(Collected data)
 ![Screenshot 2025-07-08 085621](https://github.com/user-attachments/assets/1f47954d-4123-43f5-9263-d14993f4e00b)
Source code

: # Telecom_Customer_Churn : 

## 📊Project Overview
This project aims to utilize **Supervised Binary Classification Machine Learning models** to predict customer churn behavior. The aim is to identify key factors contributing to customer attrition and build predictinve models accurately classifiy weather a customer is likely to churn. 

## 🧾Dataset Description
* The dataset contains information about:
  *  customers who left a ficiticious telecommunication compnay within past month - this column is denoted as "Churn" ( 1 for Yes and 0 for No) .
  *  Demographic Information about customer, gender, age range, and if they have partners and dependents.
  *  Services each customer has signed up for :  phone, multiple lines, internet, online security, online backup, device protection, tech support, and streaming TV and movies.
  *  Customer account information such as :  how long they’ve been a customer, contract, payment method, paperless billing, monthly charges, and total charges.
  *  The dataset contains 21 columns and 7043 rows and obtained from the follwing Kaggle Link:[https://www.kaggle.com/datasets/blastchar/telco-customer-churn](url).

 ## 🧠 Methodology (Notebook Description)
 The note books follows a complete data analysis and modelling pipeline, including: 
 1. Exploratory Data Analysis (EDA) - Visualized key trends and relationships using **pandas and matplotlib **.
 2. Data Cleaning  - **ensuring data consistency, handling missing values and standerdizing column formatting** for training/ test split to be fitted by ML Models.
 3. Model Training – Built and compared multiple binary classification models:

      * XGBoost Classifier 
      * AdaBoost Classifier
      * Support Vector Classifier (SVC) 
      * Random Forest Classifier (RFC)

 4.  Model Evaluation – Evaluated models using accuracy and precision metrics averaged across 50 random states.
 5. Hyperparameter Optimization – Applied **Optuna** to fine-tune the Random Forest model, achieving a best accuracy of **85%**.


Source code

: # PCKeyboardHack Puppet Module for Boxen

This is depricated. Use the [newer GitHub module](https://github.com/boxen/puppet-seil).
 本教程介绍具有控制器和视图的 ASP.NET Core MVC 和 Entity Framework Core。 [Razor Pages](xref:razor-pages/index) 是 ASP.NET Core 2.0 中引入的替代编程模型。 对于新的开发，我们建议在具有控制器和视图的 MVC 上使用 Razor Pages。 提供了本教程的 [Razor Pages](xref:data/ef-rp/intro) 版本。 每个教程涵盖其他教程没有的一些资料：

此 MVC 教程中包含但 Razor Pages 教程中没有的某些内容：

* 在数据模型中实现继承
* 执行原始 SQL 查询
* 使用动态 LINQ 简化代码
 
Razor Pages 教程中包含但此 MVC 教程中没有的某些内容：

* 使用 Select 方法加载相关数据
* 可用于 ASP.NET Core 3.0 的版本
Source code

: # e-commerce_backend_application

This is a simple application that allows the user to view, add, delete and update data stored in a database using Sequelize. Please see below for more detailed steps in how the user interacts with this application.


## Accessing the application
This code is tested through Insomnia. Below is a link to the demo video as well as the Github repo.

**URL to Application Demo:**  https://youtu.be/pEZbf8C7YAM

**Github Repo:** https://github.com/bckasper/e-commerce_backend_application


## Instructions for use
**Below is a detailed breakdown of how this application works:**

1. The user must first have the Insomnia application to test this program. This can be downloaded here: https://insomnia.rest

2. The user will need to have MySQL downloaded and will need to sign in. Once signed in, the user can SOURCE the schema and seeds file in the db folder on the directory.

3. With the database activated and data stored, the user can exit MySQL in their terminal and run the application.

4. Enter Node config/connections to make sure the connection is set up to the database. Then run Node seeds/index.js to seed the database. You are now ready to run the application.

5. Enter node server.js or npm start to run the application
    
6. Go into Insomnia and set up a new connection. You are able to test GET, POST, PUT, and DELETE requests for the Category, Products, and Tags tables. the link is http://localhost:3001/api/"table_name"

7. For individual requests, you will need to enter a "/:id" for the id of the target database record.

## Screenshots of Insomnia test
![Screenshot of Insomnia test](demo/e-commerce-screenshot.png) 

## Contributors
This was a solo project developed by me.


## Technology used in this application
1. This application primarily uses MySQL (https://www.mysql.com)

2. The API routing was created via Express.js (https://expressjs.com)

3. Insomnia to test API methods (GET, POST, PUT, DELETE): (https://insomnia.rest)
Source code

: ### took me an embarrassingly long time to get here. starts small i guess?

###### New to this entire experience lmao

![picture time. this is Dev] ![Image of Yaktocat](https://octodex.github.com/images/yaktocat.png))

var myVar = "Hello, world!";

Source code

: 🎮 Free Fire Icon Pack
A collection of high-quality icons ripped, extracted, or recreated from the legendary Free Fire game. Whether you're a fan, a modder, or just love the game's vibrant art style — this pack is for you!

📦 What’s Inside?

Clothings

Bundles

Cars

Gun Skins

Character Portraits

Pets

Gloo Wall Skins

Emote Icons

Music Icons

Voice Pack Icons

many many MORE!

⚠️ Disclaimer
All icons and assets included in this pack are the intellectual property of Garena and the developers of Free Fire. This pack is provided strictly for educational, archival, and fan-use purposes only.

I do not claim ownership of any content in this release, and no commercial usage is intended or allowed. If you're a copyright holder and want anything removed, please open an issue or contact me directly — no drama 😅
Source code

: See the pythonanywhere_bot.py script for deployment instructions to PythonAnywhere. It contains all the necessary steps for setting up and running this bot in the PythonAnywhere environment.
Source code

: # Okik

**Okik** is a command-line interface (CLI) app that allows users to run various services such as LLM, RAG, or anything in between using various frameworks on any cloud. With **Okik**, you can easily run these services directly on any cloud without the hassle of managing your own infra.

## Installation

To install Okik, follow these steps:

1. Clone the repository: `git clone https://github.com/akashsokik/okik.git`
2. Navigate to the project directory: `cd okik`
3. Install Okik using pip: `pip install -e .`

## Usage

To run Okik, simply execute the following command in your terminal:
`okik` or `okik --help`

WHAT YOU SHOULD DO
Beginning with the top line of the data above, output every line exactly until the one that contains "## 📊Project Overview", and include that one too.

ANSWER SECTION
 ![Screenshot 2025-07-08 085621](https://github.com/user-attachments/assets/1f47954d-4123-43f5-9263-d14993f4e00b)
Source code

: # Telecom_Customer_Churn : 

## 📊Project Overview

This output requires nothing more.